Clone this Github Project with recursive command
$ git clone --recursive https://github.com/LanLi2017/OR-Prov-Reproducibility
Change directory to the Github source code folder
cd OR-Prov-Reproducibility
Create a python2 virtual environment, this will create conda virtual environment directory (or-venv) on the folder and activate the virtual environment
conda create --prefix or-venv python=2.7
source activate or-venv
Install requirements
pip install -r requirements.txt
This experiment modules use the enhanced/customized refine-client-py OpenRefine Client API based on python 2.7, you can install the module by executing
cd refine-client-py
python setup.py install
or if you are in the development machine and want to use the script directly you can make a symbolic link
ln -s refine-client-py/google ./google
Command for using the orcli script
usage: orcli.py <command> [<args>]
orcli commands are:
extract Extract enhanced recipe from OpenRefine project file
list List Projects from the openrefine server
run Run openrefine extracted history on the OpenRefine server
compare Compare two OpenRefine files output
compare_recipes Compare two OpenRefine extracted history
usage: python orcli.py extract [-h] [-i INPUT] [-o OUTPUT]

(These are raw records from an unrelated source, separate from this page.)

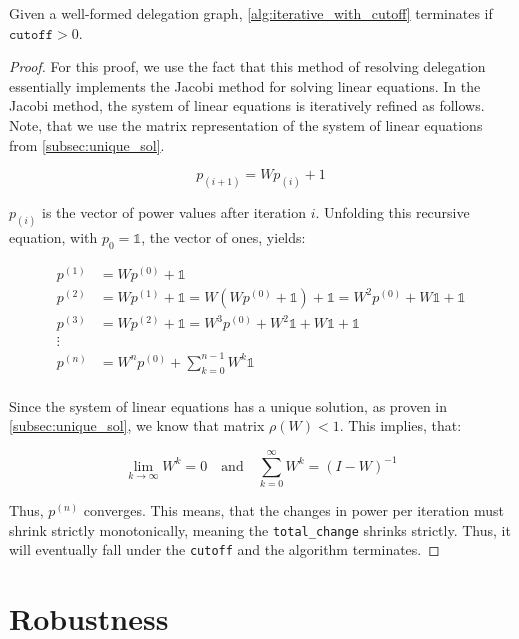 \begin{lemma}\label{lem:iterative_alg_power_concentrates}
Given a well-formed delegation graph, \cref{alg:iterative_with_cutoff} terminates if $\texttt{cutoff} > 0$.
\end{lemma}
\begin{proof}

For this proof, we use the fact that this method of resolving delegation essentially implements the Jacobi method for solving linear equations. In the Jacobi method, the system of linear equations is iteratively refined as follows. Note, that we use the matrix representation of the system of linear equations from \cref{subsec:unique_sol}.

\[
p_{(i + 1)} = Wp_{(i)} + 1
\]

$p_{(i)}$ is the vector of power values after iteration $i$. Unfolding this recursive equation, with $p_0 = \mathbb{1} $, the vector of ones, yields:

\begin{align*}
p^{(1)} &= W p^{(0)} + \mathbb{1} \\
p^{(2)} &= W p^{(1)} + \mathbb{1} = W(W p^{(0)} + \mathbb{1}) + \mathbb{1} = W^2 p^{(0)} + W \mathbb{1} + \mathbb{1} \\
p^{(3)} &= W p^{(2)} + \mathbb{1} = W^3 p^{(0)} + W^2 \mathbb{1} + W \mathbb{1} + \mathbb{1} \\
\vdots \\
p^{(n)} &= W^n p^{(0)} + \sum_{k=0}^{n-1} W^k \mathbb{1} \\
\end{align*}


Since the system of linear equations has a unique solution, as proven in \cref{subsec:unique_sol}, we know that matrix $\rho(W) < 1$. This implies, that:

\[
\lim_{k \to \infty} W^k = 0 \quad \text{and} \quad \sum_{k=0}^{\infty} W^k = (I - W)^{-1}
\]

Thus, $p^{(n)}$ converges. This means, that the changes in power per iteration must shrink strictly monotonically, meaning the \texttt{total\_change} shrinks strictly. Thus, it will eventually fall under the \texttt{cutoff} and the algorithm terminates. 

\end{proof}

\section{Robustness}

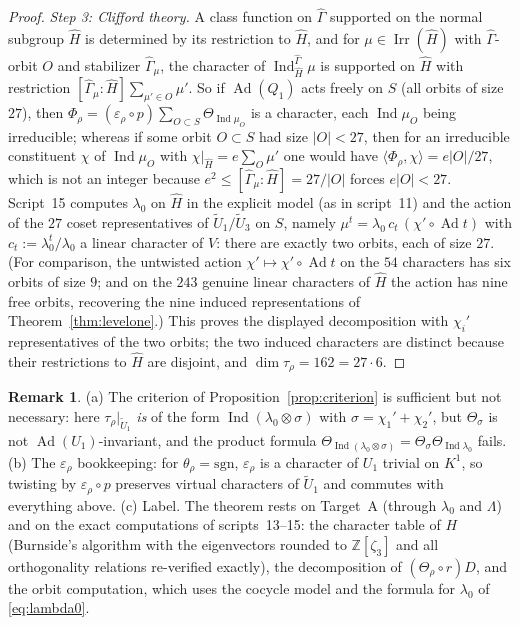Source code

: \documentclass[11pt]{article}
\newcommand{\Z}{\mathbb Z}
\newcommand{\Irr}{\operatorname{Irr}}
\newcommand{\Ind}{\operatorname{Ind}}
\newcommand{\Ad}{\operatorname{Ad}}
\newcommand{\tU}{\widetilde U}
\theoremstyle{plain}
\theoremstyle{definition}
\newtheorem{remark}[theorem]{Remark}
\begin{document}
\begin{proof}
\emph{Step 3: Clifford theory.}  A class function on $\hat\Gamma$
supported on the normal subgroup $\hat H$ is determined by its
restriction to $\hat H$, and for $\mu\in\Irr(\hat H)$ with
$\hat\Gamma$-orbit $O$ and stabilizer $\hat\Gamma_\mu$, the character of
$\Ind_{\hat H}^{\hat\Gamma}\mu$ is supported on $\hat H$ with restriction
$[\hat\Gamma_\mu:\hat H]\sum_{\mu'\in O}\mu'$.  So if $\Ad(Q_1)$ acts
freely on $S$ (all orbits of size $27$), then
$\Phi_\rho=(\varepsilon_\rho\circ p)\sum_{O\subset S}\Theta_{\Ind\mu_O}$
is a character, each $\Ind\mu_O$ being irreducible; whereas if some
orbit $O\subset S$ had size $|O|<27$, then for an irreducible
constituent $\chi$ of $\Ind\mu_O$ with $\chi|_{\hat H}=e\sum_O\mu'$ one
would have $\langle\Phi_\rho,\chi\rangle=e|O|/27$, which is not an
integer because $e^2\le[\hat\Gamma_\mu:\hat H]=27/|O|$ forces
$e|O|<27$.  Script~15 computes $\lambda_0$ on $\hat H$ in the explicit
model (as in script~11) and the action of the $27$ coset
representatives of $\tU_1/\tU_3$ on $S$, namely
$\mu^t=\lambda_0\,c_t\,(\chi'\circ\Ad t)$ with $c_t:=\lambda_0^t/\lambda_0$
a linear character of $V$: there are exactly two orbits, each of size
$27$.  (For comparison, the untwisted action $\chi'\mapsto\chi'\circ\Ad t$
on the $54$ characters has six orbits of size $9$; and on the $243$
genuine linear characters of $\hat H$ the action has nine free orbits,
recovering the nine induced representations of
Theorem~\ref{thm:levelone}.)  This proves the displayed decomposition
with $\chi_i'$ representatives of the two orbits; the two induced
characters are distinct because their restrictions to $\hat H$ are
disjoint, and $\dim\tau_\rho=162=27\cdot6$.
\end{proof}

\begin{remark}
(a) The criterion of Proposition~\ref{prop:criterion} is sufficient but
not necessary: here $\tau_\rho|_{\tU_1}$ \emph{is} of the form
$\Ind(\lambda_0\otimes\sigma)$ with $\sigma=\chi_1'+\chi_2'$, but
$\Theta_\sigma$ is not $\Ad(U_1)$-invariant, and the product formula
$\Theta_{\Ind(\lambda_0\otimes\sigma)}=\Theta_\sigma\Theta_{\Ind\lambda_0}$
fails.
(b) The $\varepsilon_\rho$ bookkeeping: for $\theta_\rho=\mathrm{sgn}$,
$\varepsilon_\rho$ is a character of $U_1$ trivial on $K^1$, so twisting
by $\varepsilon_\rho\circ p$ preserves virtual characters of $\tU_1$ and
commutes with everything above.
(c) Label.  The theorem rests on Target~A (through $\lambda_0$ and
$\Lambda$) and on the exact computations of scripts~13--15: the
character table of $H$ (Burnside's algorithm with the eigenvectors
rounded to $\Z[\zeta_3]$ and all orthogonality relations re-verified
exactly), the decomposition of $(\Theta_\rho\circ r)D$, and the orbit
computation, which uses the cocycle model and the formula for
$\lambda_0$ of \eqref{eq:lambda0}.
\end{remark}
\end{document}
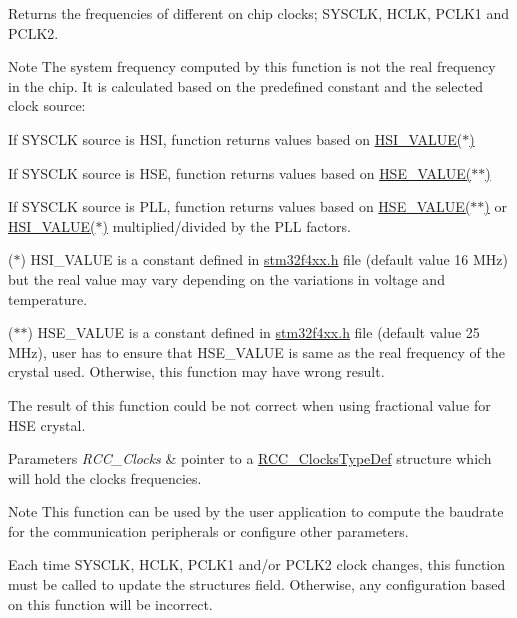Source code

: Returns the frequencies of different on chip clocks; S\+Y\+S\+C\+LK, H\+C\+LK, P\+C\+L\+K1 and P\+C\+L\+K2. 

\begin{DoxyNote}{Note}
The system frequency computed by this function is not the real frequency in the chip. It is calculated based on the predefined constant and the selected clock source\+: 

If S\+Y\+S\+C\+LK source is H\+SI, function returns values based on \hyperlink{group___library__configuration__section_gaaa8c76e274d0f6dd2cefb5d0b17fbc37}{H\+S\+I\+\_\+\+V\+A\+L\+U\+E($\ast$)} 

If S\+Y\+S\+C\+LK source is H\+SE, function returns values based on \hyperlink{group___library__configuration__section_gaeafcff4f57440c60e64812dddd13e7cb}{H\+S\+E\+\_\+\+V\+A\+L\+U\+E($\ast$$\ast$)} 

If S\+Y\+S\+C\+LK source is P\+LL, function returns values based on \hyperlink{group___library__configuration__section_gaeafcff4f57440c60e64812dddd13e7cb}{H\+S\+E\+\_\+\+V\+A\+L\+U\+E($\ast$$\ast$)} or \hyperlink{group___library__configuration__section_gaaa8c76e274d0f6dd2cefb5d0b17fbc37}{H\+S\+I\+\_\+\+V\+A\+L\+U\+E($\ast$)} multiplied/divided by the P\+LL factors. 

($\ast$) H\+S\+I\+\_\+\+V\+A\+L\+UE is a constant defined in \hyperlink{stm32f4xx_8h}{stm32f4xx.\+h} file (default value 16 M\+Hz) but the real value may vary depending on the variations in voltage and temperature. 

($\ast$$\ast$) H\+S\+E\+\_\+\+V\+A\+L\+UE is a constant defined in \hyperlink{stm32f4xx_8h}{stm32f4xx.\+h} file (default value 25 M\+Hz), user has to ensure that H\+S\+E\+\_\+\+V\+A\+L\+UE is same as the real frequency of the crystal used. Otherwise, this function may have wrong result.

The result of this function could be not correct when using fractional value for H\+SE crystal.
\end{DoxyNote}

\begin{DoxyParams}{Parameters}
{\em R\+C\+C\+\_\+\+Clocks} & pointer to a \hyperlink{struct_r_c_c___clocks_type_def}{R\+C\+C\+\_\+\+Clocks\+Type\+Def} structure which will hold the clocks frequencies.\\
\hline
\end{DoxyParams}
\begin{DoxyNote}{Note}
This function can be used by the user application to compute the baudrate for the communication peripherals or configure other parameters. 

Each time S\+Y\+S\+C\+LK, H\+C\+LK, P\+C\+L\+K1 and/or P\+C\+L\+K2 clock changes, this function must be called to update the structure\textquotesingle{}s field. Otherwise, any configuration based on this function will be incorrect.
\end{DoxyNote}

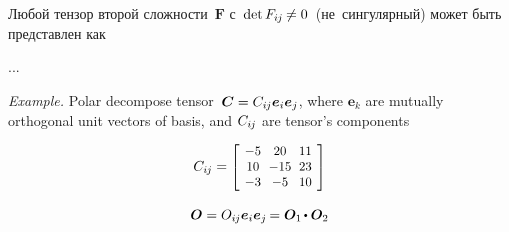 \begin{otherlanguage}{russian}

Любой тензор второй сложности~${\bm{F}}$ с~${\operatorname{det} F_{i\hspace{-0.1ex}j} \hspace{-0.16ex} \neq 0}$~(не~сингулярный) может быть представлен как

...

\begin{tcolorbox}
\small\setlength{\abovedisplayskip}{2pt}\setlength{\belowdisplayskip}{2pt}

\emph{Example.} Polar decompose tensor~${\bm{C} = C_{i\hspace{-0.1ex}j} \bm{e}_i \bm{e}_j}$, where $\bm{e}_k$ are mutually orthogonal unit vectors of basis, and $C_{i\hspace{-0.1ex}j}$ are tensor’s components

\begin{equation*}
C_{i\hspace{-0.1ex}j} =
\scalebox{0.92}[0.92]{$\left[\hspace{-0.2ex}\begin{array}{c@{\hspace{.6em}}c@{\hspace{.6em}}c}
-5 & 20 & 11 \\
10 & -15 & 23 \\
-3 & -5 & 10
\end{array}\hspace{-0.2ex}\right]$}
\end{equation*}

\begin{equation*}
\rotationtensor = O_{i\hspace{-0.1ex}j} \bm{e}_i \bm{e}_j \hspace{-0.2ex}
= \bm{O}_1 \hspace{-0.2ex} \dotp \bm{O}_2
\end{equation*}


\end{tcolorbox}
\end{otherlanguage}
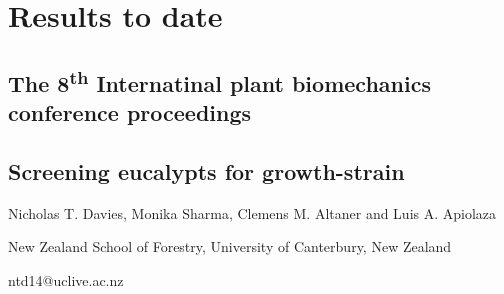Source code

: \section{Results to date}
\subsection{ The 8\textsuperscript{th} Internatinal plant biomechanics conference proceedings}
\begin{center}
\subsection{Screening eucalypts for growth-strain}

Nicholas T. Davies, Monika Sharma, Clemens M. Altaner and Luis A. Apiolaza

New Zealand School of Forestry, University of Canterbury, New Zealand

ntd14@uclive.ac.nz  
\end{center}

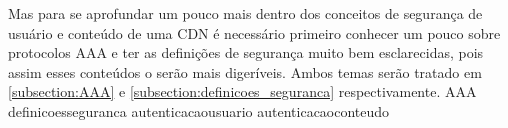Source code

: \newline
Mas para se aprofundar um pouco mais dentro dos conceitos de seguran\c{c}a de usu\'ario e conte\'udo de uma CDN \'e necess\'ario primeiro conhecer um pouco sobre protocolos AAA e ter as defini\c{c}\~oes de seguran\c{c}a muito bem esclarecidas, pois assim esses conte\'udos o ser\~ao mais diger\'iveis. Ambos temas ser\~ao tratado em \ref{subsection:AAA} e \ref{subsection:definicoes_seguranca} respectivamente.
{AAA}
{definicoesseguranca}
{autenticacaousuario}
{autenticacaoconteudo}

Extract enhanced recipe from the OpenRefine project (format file: tar.gz)
optional arguments:
-h, --help show this help message and exit
-i INPUT, --input INPUT
OpenRefine project file (tar.gz)
-o OUTPUT, --output OUTPUT
OpenRefine extracted history/recipe (in json format),
if not specified: <project_file_name>.json
$ python orcli.py extract -i test_files/Tutorial_OR.openrefine.tar.gz
create a folder
{u'contributors': u'',
u'created': u'2019-04-20T22:38:19Z',
u'creator': u'',
u'customMetadata': {},
u'description': u'',
u'encoding': u'UTF-8',
u'encodingConfidence': 0,
u'homepage': u'',
u'image': u'',
u'importOptionMetadata': [{u'fileSource': u'Dataset/Menu.csv',
u'guessCellValueTypes': False,
u'headerLines': 1,
u'ignoreLines': -1,
u'includeFileSources': False,
u'limit': -1,
u'linesPerRow': 1,
u'processQuotes': True,
u'projectName': u'Tutorial_OR',
u'separator': u',',
u'skipDataLines': 0,
u'storeBlankCellsAsNulls': True,
u'storeBlankRows': True,
u'storeEmptyStrings': True,
u'trimStrings': False}],
u'license': u'',
u'modified': u'2019-04-21T18:49:14Z',
u'name': u'Tutorial_OR',
u'password': u'',
u'preferences': {u'entries': {u'scripting.expressions': {u'class': u'com.google.refine.preference.TopList',
u'list': [],
u'top': 100},
u'scripting.starred-expressions': {u'class': u'com.google.refine.preference.TopList',
u'list': [],
u'top': 2147483647}}},
u'rowCount': 17545,
u'subject': u'',
u'tags': [],
u'title': u'',
u'version': u''}
Complete Operation History saved as : test_files/Tutorial_OR.openrefine.json
List OpenRefine Projects, needed to get the project id or project name for runner script. OpenRefine must run in the same machine if the "server" parameter is not provided
usage: python orcli.py list [-h] [-s SERVER]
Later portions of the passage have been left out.